А далее в романе эта «девочка» предстает, оборачивается рябиной:
«У выхода из лагеря и из леса, который был теперь по-осеннему гол и весь виден насквозь, точно в его пустоту растворили ворота, росла одинокая, красивая единственная изо всех деревьев сохранившая неопавшую листву ржавая рыжелистая рябина. Она росла на горке над низким топким кочкарником и протягивала ввысь, к самому небу, в темный свинец предзимнего ненастья плоско расширяющиеся щитки своих твердых разордевшихся ягод. Зимние пичужки с ярким, как морозные зори, оперением, снегири и синицы, садились на рябину, медленно, с выбором клевали крупные ягоды и, закинув кверху головки и вытянув шейки, с трудом их проглатывали.
Какая-то живая близость заводилась между птицами и деревом. Точно рябина всё это видела, долго упрямилась, а потом сдавалась и, сжалившись над птичками, уступала, расстегивалась и давала им грудь, как мамка младенцу. “Что, мол, с вами поделаешь. Ну, ешьте, ешьте меня. Кормитесь”. И усмехалась».

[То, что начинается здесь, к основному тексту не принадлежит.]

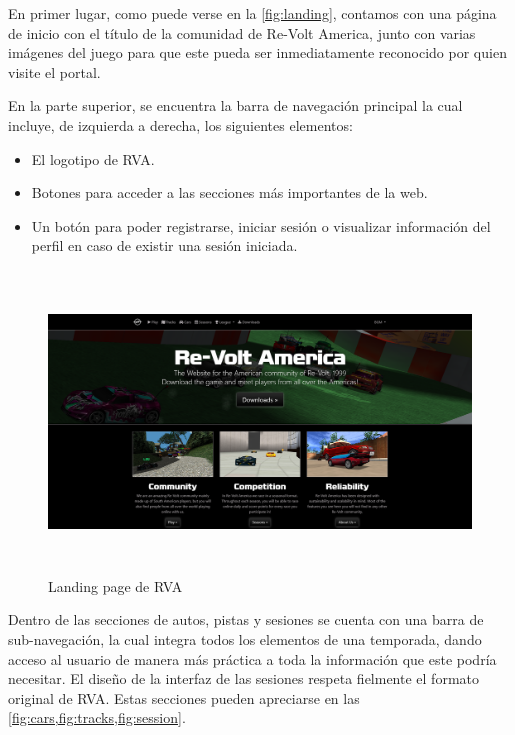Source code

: En primer lugar, como puede verse en la \autoref{fig:landing}, contamos con una página de inicio con el título de la comunidad de Re-Volt America, junto con varias imágenes del juego para que este pueda ser inmediatamente reconocido por quien visite el portal.

En la parte superior, se encuentra la barra de navegación principal la cual incluye, de izquierda a derecha, los siguientes elementos:
\begin{itemize}
  \item El logotipo de RVA.
  \item Botones para acceder a las secciones más importantes de la web.
  \item Un botón para poder registrarse, iniciar sesión o visualizar información del perfil en caso de existir una sesión iniciada.
\end{itemize}

\begin{figure}[H]
  \begin{center}
    \includegraphics[width=15cm, height=8cm]{img/landing.png} 
  \end{center}
  \caption[Landing page de RVA]{Landing page de RVA}
  \label{fig:landing}
\end{figure}

Dentro de las secciones de autos, pistas y sesiones se cuenta con una barra de sub-navegación, la cual integra todos los elementos de una temporada, dando acceso al usuario de manera más práctica a toda la información que este podría necesitar. El diseño de la interfaz de las sesiones respeta fielmente el formato original de RVA. Estas secciones pueden apreciarse en las \cref{fig:cars,fig:tracks,fig:session}.

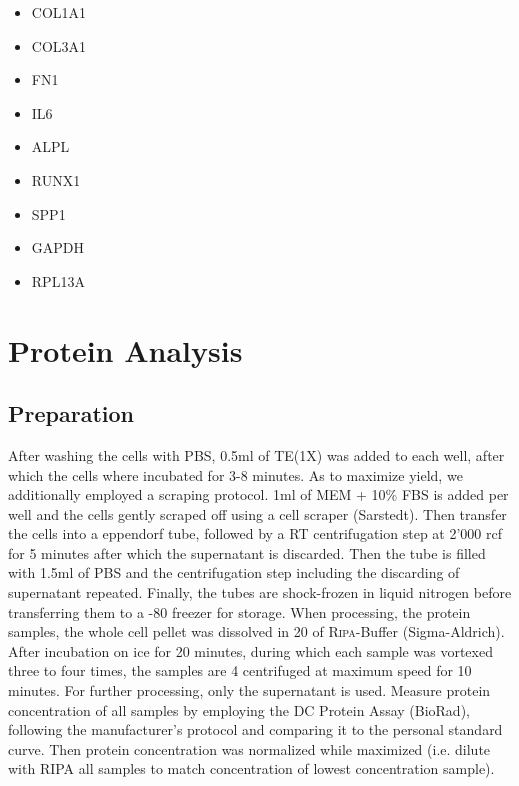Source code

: \begin{itemize}
\item COL1A1
\item COL3A1
\item FN1
\item IL6
\item ALPL
\item RUNX1
\item SPP1
\item GAPDH 
\item RPL13A
\end{itemize}

\section{Protein Analysis}
\subsection{Preparation}
After washing the cells with PBS, 0.5ml of TE(1X) was added to each well, after which the cells where incubated for 3-8 minutes. As to maximize yield, we additionally employed a scraping protocol. 1ml of MEM\textalpha{} + 10\% FBS is added per well and the cells gently scraped off using a cell scraper (Sarstedt). Then transfer the cells into a eppendorf tube, followed by a RT centrifugation step at 2'000 rcf for 5 minutes after which the supernatant is discarded. Then the tube is filled with 1.5ml of PBS and the centrifugation step including the discarding of supernatant repeated. Finally, the tubes are shock-frozen in liquid nitrogen before transferring them to a -80 \degC freezer for storage. When processing, the protein samples, the whole cell pellet was dissolved in 20\mul{} of \textsc{Ripa}-Buffer (Sigma-Aldrich). After incubation on ice for 20 minutes, during which each sample was vortexed three to four times, the samples are 4 \degC centrifuged at maximum speed for 10 minutes. For further processing, only the supernatant is used. Measure protein concentration of all samples by employing the DC\texttrademark{} Protein Assay (BioRad), following the manufacturer's protocol and comparing it to the personal standard curve. Then protein concentration was normalized while maximized (i.e. dilute with RIPA all samples to match concentration of lowest concentration sample). 


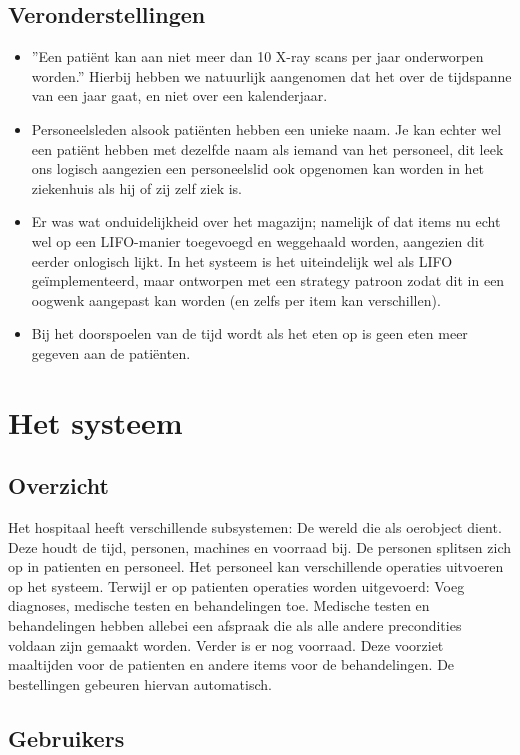 \documentclass[a4paper]{article}
\begin{document}
\subsection{Veronderstellingen \label{sec:assumptions}}
\begin{itemize}
\item ''Een pati\"ent kan aan niet meer dan 10 X-ray scans per jaar onderworpen worden.'' Hierbij hebben we natuurlijk aangenomen dat het over de tijdspanne van een jaar gaat, en niet over een kalenderjaar.
\item Personeelsleden alsook pati\"enten hebben een unieke naam. Je kan echter wel een pati\"ent hebben met dezelfde naam als iemand van het personeel, dit leek ons logisch aangezien een personeelslid ook opgenomen kan worden in het ziekenhuis als hij of zij zelf ziek is.
\item Er was wat onduidelijkheid over het magazijn; namelijk of dat items nu echt wel op een LIFO-manier toegevoegd en weggehaald worden, aangezien dit eerder onlogisch lijkt. In het systeem is het uiteindelijk wel als LIFO geïmplementeerd, maar ontworpen met een strategy patroon zodat dit in een oogwenk aangepast kan worden (en zelfs per item kan verschillen).
\item Bij het doorspoelen van de tijd wordt als het eten op is geen eten meer gegeven aan de pati\"enten.
\end{itemize}
\section{Het systeem}
\subsection{Overzicht} %
Het hospitaal heeft verschillende subsystemen: De wereld die als oerobject dient. Deze houdt de tijd, personen, machines en voorraad bij. De personen splitsen zich op in patienten en personeel. Het personeel kan verschillende operaties uitvoeren op het systeem. Terwijl er op patienten operaties worden uitgevoerd: Voeg diagnoses, medische testen en behandelingen toe. Medische testen en behandelingen hebben allebei een afspraak die als alle andere precondities voldaan zijn gemaakt worden. Verder is er nog voorraad. Deze voorziet maaltijden voor de patienten en andere items voor de behandelingen. De bestellingen gebeuren hiervan automatisch. 


\subsection{Gebruikers \label{sec:users}}	
\end{document}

Это то древнее (еще из каменного века) божество, которое условно называют «Великой Богиней». Она же Мировое Древо. Судите сами: растет оно на границе между пленом (принудительным пребыванием Юрия Живаго у партизан) и свободой: «у выхода из лагеря и из леса», оно выделяется из всех деревьев сохранившейся листвой, оно растет на горке и тянется к самому небу, оно кормит птиц своими ягодами: «давала им грудь, как мамка младенцу». Это мифическая «Хозяйка зверей». Для Юрия Живаго это сама Жизнь, это Душа Мира, это Лара.
И вот Живаго слышит возле рябины песню:
«Доктор направлялся в лагерь. Близ поляны и горки, на которой росла рябина, считавшаяся пограничной вехой лагеря, он услышал озорной задорный голос Кубарихи, своей соперницы, как он в шутку звал лекариху-знахарку. Его конкурентка с крикливым подвизгиванием выводила что-то веселое, разухабистое, наверное, какие-то частушки. Ее слушали. Ее прерывали взрывы сочувственного смеха, мужского и женского. Потом всё смолкло. Все, наверное, разошлись.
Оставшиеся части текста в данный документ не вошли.